CPI do Tráfico de Pessoas identificou mais de 500 rotas no
país e exterior
O Núcleo de Enfrentamento ao Tráfico de Pessoas, da
Secretaria Estadual de Justiça de São Paulo, registrou, de janeiro a julho de
2012, 14 casos de tráfico de pessoas no estado, com 72 vítimas. O crime para
fins de exploração sexual teve quatro atendimentos, com 13 vítimas. Já nos dez casos envolvendo
trabalho escravo foram encontradas 59 vítimas.
“Os traficantes de pessoas aproveitam-se da vulnerabilidade
física, psíquica ou social da vítima para persuadi-la”, disse Juliana Armede,
coordenadora do Núcleo de Enfrentamento ao Tráfico de Pessoas da Secretaria
Estadual de Justiça.
Em 2011, a CPI do Tráfico de Pessoas identificou mais de 500
rotas nacionais e internacionais de tráfico de pessoas. A delegada Nilze Scaputiello, titular da
delegacia de Repressão ao Tráfico de Pessoas do DHPP, investiga o caso do
travesti João e dos outros 50 jovens do Norte e Nordeste que estão se
prostituindo em São Paulo. “Temos informações de que o casal suspeito indica
até um médico para os travestis para cirurgias de implante de silicone e ele
recebe o dinheiro adiantado.”
Entrevista Erick
Alberto _costureiro
Boliviano trabalhou em esquema de semiescravidão
ERICK ALBERTO_ Na Bolívia a gente só ganha dinheiro para
comer e sobreviver. Soube por uma amiga que em São Paulo precisavam de gente
para trabalhar com costura, mesmo sem experiência, que era possível guardar
dinheiro para melhorar a vida. Então, eu vim.
Você tinha dinheiro
para a passagem?
A oficina me pagou. Depois me descontou do salário. Comecei
na dívida (ele trabalhou quatro meses para pagar os R$ 1,2 mil das passagens
aéreas).
Onde você e sua família ficavam nesse período?
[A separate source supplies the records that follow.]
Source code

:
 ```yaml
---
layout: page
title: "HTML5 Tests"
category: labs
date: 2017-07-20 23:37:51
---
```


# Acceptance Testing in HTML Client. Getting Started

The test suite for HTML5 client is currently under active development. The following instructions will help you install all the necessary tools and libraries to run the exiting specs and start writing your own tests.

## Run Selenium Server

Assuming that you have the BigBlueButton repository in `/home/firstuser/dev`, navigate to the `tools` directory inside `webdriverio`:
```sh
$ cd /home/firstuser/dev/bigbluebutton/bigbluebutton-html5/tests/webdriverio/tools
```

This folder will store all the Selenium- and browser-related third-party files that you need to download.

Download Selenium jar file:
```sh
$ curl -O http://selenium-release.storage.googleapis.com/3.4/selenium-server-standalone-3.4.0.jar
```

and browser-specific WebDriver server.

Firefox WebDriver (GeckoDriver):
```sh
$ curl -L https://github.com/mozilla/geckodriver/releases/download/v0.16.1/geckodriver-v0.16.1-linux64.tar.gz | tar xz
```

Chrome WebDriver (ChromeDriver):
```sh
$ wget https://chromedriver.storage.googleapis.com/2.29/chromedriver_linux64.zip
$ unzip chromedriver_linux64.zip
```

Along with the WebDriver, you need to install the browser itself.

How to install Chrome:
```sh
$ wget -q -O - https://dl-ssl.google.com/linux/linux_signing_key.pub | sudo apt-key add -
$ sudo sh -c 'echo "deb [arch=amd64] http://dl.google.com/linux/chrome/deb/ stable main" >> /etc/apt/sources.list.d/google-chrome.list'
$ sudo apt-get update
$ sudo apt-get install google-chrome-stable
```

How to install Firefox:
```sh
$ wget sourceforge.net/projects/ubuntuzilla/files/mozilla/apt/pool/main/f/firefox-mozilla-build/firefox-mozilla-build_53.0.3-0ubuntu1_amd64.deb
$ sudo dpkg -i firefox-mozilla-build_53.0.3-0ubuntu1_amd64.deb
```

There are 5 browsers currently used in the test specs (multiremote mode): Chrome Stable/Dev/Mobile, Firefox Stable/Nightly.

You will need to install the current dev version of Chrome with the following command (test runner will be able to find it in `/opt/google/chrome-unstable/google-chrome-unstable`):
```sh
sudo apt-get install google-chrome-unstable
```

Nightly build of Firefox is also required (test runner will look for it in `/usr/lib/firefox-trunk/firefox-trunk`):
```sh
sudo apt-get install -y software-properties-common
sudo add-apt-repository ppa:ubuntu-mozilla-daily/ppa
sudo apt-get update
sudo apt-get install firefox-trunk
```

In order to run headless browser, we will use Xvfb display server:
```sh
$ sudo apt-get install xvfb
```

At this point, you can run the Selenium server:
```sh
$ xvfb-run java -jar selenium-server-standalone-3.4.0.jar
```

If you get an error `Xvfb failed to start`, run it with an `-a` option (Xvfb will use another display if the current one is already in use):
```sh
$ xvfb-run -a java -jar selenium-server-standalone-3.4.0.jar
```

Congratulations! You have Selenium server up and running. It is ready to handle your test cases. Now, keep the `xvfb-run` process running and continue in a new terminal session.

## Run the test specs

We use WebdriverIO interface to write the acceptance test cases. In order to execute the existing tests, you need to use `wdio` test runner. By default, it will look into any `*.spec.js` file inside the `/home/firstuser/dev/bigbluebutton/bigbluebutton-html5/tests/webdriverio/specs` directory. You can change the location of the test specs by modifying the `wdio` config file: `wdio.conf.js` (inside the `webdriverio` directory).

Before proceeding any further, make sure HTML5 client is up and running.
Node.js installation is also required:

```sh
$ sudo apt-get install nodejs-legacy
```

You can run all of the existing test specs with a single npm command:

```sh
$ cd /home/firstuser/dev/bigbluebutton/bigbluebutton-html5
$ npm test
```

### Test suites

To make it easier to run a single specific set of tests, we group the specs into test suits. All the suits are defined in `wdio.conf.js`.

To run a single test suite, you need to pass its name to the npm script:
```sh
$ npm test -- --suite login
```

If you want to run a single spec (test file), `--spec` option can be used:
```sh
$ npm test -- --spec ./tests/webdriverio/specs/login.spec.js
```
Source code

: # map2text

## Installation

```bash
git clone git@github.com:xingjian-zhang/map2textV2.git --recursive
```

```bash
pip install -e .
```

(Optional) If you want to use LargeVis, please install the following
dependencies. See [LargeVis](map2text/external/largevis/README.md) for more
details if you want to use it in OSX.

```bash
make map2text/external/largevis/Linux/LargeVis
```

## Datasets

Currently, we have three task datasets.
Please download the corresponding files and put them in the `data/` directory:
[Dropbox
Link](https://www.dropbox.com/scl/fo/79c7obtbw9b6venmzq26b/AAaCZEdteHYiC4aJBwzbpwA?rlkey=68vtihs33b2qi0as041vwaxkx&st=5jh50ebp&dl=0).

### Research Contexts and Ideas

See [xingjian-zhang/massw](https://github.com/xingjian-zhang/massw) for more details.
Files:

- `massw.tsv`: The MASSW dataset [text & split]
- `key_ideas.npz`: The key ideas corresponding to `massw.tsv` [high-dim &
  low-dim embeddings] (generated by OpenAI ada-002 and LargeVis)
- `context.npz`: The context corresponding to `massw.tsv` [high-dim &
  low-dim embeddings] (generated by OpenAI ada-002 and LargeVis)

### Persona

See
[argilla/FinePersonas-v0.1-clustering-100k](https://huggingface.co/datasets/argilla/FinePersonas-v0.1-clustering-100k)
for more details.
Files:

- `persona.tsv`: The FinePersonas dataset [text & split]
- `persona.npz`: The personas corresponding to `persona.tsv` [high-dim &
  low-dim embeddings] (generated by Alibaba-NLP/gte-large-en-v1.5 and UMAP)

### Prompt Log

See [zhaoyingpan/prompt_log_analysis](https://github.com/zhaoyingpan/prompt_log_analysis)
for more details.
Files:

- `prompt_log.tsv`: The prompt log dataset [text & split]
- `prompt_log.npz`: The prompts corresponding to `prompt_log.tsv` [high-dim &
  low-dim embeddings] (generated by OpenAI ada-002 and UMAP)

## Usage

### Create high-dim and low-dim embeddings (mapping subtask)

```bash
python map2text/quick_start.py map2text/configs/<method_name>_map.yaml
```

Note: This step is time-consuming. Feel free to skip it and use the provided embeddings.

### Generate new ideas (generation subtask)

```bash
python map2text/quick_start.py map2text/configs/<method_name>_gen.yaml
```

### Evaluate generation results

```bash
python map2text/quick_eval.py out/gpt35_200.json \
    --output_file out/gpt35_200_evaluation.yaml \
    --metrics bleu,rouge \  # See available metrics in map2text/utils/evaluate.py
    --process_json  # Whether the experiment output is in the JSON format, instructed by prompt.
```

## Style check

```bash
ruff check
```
Era um quarto. A gente tinha apenas uma cama. Dormíamos eu,
minha mulher e as duas filhas, de 4 e de 2 anos. A gente usava um banheiro que
só tinha água fria. Nas paredes tinha muita umidade e a gente não conseguia
fazer nada além de ir para o trabalho e voltar para o quarto. Todos os dias.
Você trabalhava em que período?
Começava a produzir as peças de roupas às 7h e seguia até as
22h. A gente recebia R$ 1 por peça. Tinha o aluguel do quarto e tudo. Não
sobrava nada.
Qual a sua sensação sobre essa vida aqui em São Paulo?
Eu quero voltar para a Bolívia, mas com uma condição de
comprar uma casa e viver com minha família. Quero minhas filhas tendo uma vida
melhor do que a que eu tenho.
Quando vocês saíam para trabalhar, onde as crianças ficavam?
A mais velha ia para uma creche. A mais nova ficava no
quarto o dia inteiro.
O que você pretende fazer agora que foi “libertado”?
Regularizar toda a minha situação. A Secretaria de Justiça
está me auxiliando com isso. Depois, conseguir um emprego de forma legalizada.
Quero minhas filhas cuidadas. Quero trabalhar em paz.